We use the list of primes to obtain the prime factorization:

// Returns the prime factorization of a number
// as a list of tuples of (prime, exponent). This
// only looks for prime factors up to a given
// maximum. Again this isn't optimized, because
// it doesn't matter for this size of problem.
// Definitely won't work for #110 though.
let primeFactors m max =
    let rec primeFactorsHelper (m, factorsSoFar) primesToTest =
        let singleFactorHelper m p factorsSoFar =
            let rec exponentHelper m p e =
                if m % p = 0 then exponentHelper (m/p) p (e+1)
                else (m, e)
            let (rem, exp) = exponentHelper m p 0
            rem, (p, exp) :: factorsSoFar
        match primesToTest with
        | [] -> factorsSoFar
        | hd :: rest when hd > m -> factorsSoFar
        | hd :: rest when m % hd = 0 ->
            primeFactorsHelper (singleFactorHelper m hd factorsSoFar) rest
        | hd :: rest -> primeFactorsHelper (m, factorsSoFar) rest
    primeFactorsHelper (m, []) (primes max)

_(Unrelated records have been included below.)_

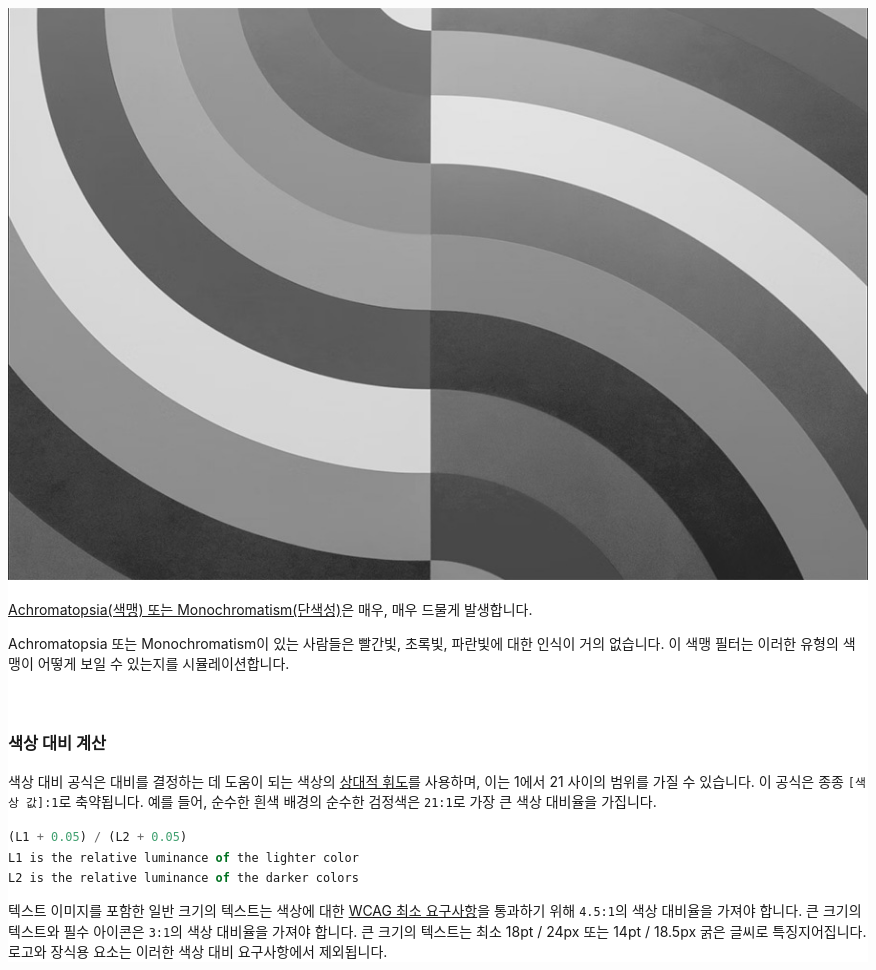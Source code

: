 ![alt text](./images/10-8.png)

[Achromatopsia(색맹) 또는 Monochromatism(단색성)](https://www.color-blindness.com/2007/07/20/monochromacy-complete-color-blindness/)은 매우, 매우 드물게 발생합니다.

Achromatopsia 또는 Monochromatism이 있는 사람들은 빨간빛, 초록빛, 파란빛에 대한 인식이 거의 없습니다. 이 색맹 필터는 이러한 유형의 색맹이 어떻게 보일 수 있는지를 시뮬레이션합니다.

</br>

### 색상 대비 계산

색상 대비 공식은 대비를 결정하는 데 도움이 되는 색상의 [상대적 휘도](https://www.w3.org/TR/WCAG/#dfn-relative-luminance)를 사용하며, 이는 1에서 21 사이의 범위를 가질 수 있습니다. 이 공식은 종종 `[색상 값]:1`로 축약됩니다. 예를 들어, 순수한 흰색 배경의 순수한 검정색은 `21:1`로 가장 큰 색상 대비율을 가집니다.

```javascript
(L1 + 0.05) / (L2 + 0.05)
L1 is the relative luminance of the lighter color
L2 is the relative luminance of the darker colors
```

텍스트 이미지를 포함한 일반 크기의 텍스트는 색상에 대한 [WCAG 최소 요구사항](https://www.w3.org/WAI/WCAG21/Understanding/contrast-minimum.html)을 통과하기 위해 `4.5:1`의 색상 대비율을 가져야 합니다. 큰 크기의 텍스트와 필수 아이콘은 `3:1`의 색상 대비율을 가져야 합니다. 큰 크기의 텍스트는 최소 18pt / 24px 또는 14pt / 18.5px 굵은 글씨로 특징지어집니다. 로고와 장식용 요소는 이러한 색상 대비 요구사항에서 제외됩니다.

Factoring n2 still takes some time, though, as n2 grows much more quickly than n. Luckily, we can factor n instead. From (6) we can see that $$ m^2 = (\prod^r_{i=1} p_i^{s_i})^2 = \prod^r_{i=1} p_i^{2{s_i}} \tag{8} $$ so with the same combinatorics that gave us (7) we have
$$ d(m^2) = \prod^r_{i=1}(2{s_i} + 1) \tag{9} $$

Now, finally, we can find the solution using (9):

// Returns the number of solutions for a given n.
// This still only uses prime factors up to a
// given maximum.
let solutions m maxPrime =
    primeFactors m maxPrime
    |> List.fold (fun acc (p, e) -> acc * ((2*e) + 1)) 1

And obtain the solution using an (empirically-determined-to-be) appropriate max prime seed:

// Returns the solution, finally, I think.
let problem108answer =
    { 1 .. System.Int32.MaxValue }
    |> Seq.find (fun n -> (((solutions n 17) + 1) / 2) > 1000)

This gives us a final answer of 180,180.

Meant to have a crack at #110 today also, but this problem took an embarassingly long time to solve.